Try it:
Each entry below needs to be retyped exactly as given.

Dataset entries
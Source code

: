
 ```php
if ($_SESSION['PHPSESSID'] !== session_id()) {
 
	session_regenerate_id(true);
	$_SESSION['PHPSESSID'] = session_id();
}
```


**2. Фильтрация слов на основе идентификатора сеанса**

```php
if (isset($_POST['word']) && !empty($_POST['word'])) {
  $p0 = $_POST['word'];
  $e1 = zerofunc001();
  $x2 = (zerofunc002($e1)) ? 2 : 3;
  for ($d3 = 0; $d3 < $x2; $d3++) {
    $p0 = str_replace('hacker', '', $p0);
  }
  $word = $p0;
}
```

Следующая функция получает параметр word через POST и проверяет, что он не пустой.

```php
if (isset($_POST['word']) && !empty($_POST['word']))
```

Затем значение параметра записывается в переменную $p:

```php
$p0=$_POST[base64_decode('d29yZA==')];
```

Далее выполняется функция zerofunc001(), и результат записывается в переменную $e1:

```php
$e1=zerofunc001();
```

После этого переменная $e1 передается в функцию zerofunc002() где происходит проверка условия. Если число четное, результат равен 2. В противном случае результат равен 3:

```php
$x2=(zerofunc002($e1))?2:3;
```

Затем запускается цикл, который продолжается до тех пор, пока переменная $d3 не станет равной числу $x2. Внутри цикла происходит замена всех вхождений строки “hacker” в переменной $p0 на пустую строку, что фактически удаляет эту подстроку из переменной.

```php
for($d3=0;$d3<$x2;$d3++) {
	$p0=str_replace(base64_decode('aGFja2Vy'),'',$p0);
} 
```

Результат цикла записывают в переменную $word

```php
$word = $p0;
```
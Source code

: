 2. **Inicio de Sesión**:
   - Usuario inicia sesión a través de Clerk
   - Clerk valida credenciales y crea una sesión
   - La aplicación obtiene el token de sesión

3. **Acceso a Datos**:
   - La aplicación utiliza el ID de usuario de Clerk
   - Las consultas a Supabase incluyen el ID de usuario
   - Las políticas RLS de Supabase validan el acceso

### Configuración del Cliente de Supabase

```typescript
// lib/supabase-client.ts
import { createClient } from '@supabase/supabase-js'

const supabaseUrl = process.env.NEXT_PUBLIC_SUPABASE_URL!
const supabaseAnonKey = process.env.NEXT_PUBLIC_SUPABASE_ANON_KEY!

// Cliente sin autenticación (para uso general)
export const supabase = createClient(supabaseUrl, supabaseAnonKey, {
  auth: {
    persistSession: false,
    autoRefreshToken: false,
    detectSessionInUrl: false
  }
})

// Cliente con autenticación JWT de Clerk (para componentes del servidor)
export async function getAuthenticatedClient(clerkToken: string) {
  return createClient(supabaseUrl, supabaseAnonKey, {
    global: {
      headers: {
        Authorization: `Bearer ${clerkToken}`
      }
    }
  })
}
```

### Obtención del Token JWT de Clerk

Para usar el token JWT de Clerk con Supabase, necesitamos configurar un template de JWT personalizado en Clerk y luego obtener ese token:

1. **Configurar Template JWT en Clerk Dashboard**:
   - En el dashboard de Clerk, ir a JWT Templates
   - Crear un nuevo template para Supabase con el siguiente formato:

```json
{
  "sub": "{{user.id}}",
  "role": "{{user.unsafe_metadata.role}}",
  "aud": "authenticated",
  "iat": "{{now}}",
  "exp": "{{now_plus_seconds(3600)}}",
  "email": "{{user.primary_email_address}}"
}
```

Reply to the exercise:
Source code

:
 ```php
if ($_SESSION['PHPSESSID'] !== session_id()) {
 
	session_regenerate_id(true);
	$_SESSION['PHPSESSID'] = session_id();
}
```


**2. Фильтрация слов на основе идентификатора сеанса**

```php
if (isset($_POST['word']) && !empty($_POST['word'])) {
  $p0 = $_POST['word'];
  $e1 = zerofunc001();
  $x2 = (zerofunc002($e1)) ? 2 : 3;
  for ($d3 = 0; $d3 < $x2; $d3++) {
    $p0 = str_replace('hacker', '', $p0);
  }
  $word = $p0;
}
```

Следующая функция получает параметр word через POST и проверяет, что он не пустой.

```php
if (isset($_POST['word']) && !empty($_POST['word']))
```

Затем значение параметра записывается в переменную $p:

```php
$p0=$_POST[base64_decode('d29yZA==')];
```

Далее выполняется функция zerofunc001(), и результат записывается в переменную $e1:

```php
$e1=zerofunc001();
```

После этого переменная $e1 передается в функцию zerofunc002() где происходит проверка условия. Если число четное, результат равен 2. В противном случае результат равен 3:

```php
$x2=(zerofunc002($e1))?2:3;
```

Затем запускается цикл, который продолжается до тех пор, пока переменная $d3 не станет равной числу $x2. Внутри цикла происходит замена всех вхождений строки “hacker” в переменной $p0 на пустую строку, что фактически удаляет эту подстроку из переменной.

```php
for($d3=0;$d3<$x2;$d3++) {
	$p0=str_replace(base64_decode('aGFja2Vy'),'',$p0);
} 
```

Результат цикла записывают в переменную $word

```php
$word = $p0;
```
Source code

: 2. **Inicio de Sesión**:
   - Usuario inicia sesión a través de Clerk
   - Clerk valida credenciales y crea una sesión
   - La aplicación obtiene el token de sesión

3. **Acceso a Datos**:
   - La aplicación utiliza el ID de usuario de Clerk
   - Las consultas a Supabase incluyen el ID de usuario
   - Las políticas RLS de Supabase validan el acceso

### Configuración del Cliente de Supabase

```typescript
// lib/supabase-client.ts
import { createClient } from '@supabase/supabase-js'

const supabaseUrl = process.env.NEXT_PUBLIC_SUPABASE_URL!
const supabaseAnonKey = process.env.NEXT_PUBLIC_SUPABASE_ANON_KEY!

// Cliente sin autenticación (para uso general)
export const supabase = createClient(supabaseUrl, supabaseAnonKey, {
  auth: {
    persistSession: false,
    autoRefreshToken: false,
    detectSessionInUrl: false
  }
})

// Cliente con autenticación JWT de Clerk (para componentes del servidor)
export async function getAuthenticatedClient(clerkToken: string) {
  return createClient(supabaseUrl, supabaseAnonKey, {
    global: {
      headers: {
        Authorization: `Bearer ${clerkToken}`
      }
    }
  })
}
```

### Obtención del Token JWT de Clerk

Para usar el token JWT de Clerk con Supabase, necesitamos configurar un template de JWT personalizado en Clerk y luego obtener ese token:

1. **Configurar Template JWT en Clerk Dashboard**:
   - En el dashboard de Clerk, ir a JWT Templates
   - Crear un nuevo template para Supabase con el siguiente formato:

```json
{
  "sub": "{{user.id}}",
  "role": "{{user.unsafe_metadata.role}}",
  "aud": "authenticated",
  "iat": "{{now}}",
  "exp": "{{now_plus_seconds(3600)}}",
  "email": "{{user.primary_email_address}}"
}
```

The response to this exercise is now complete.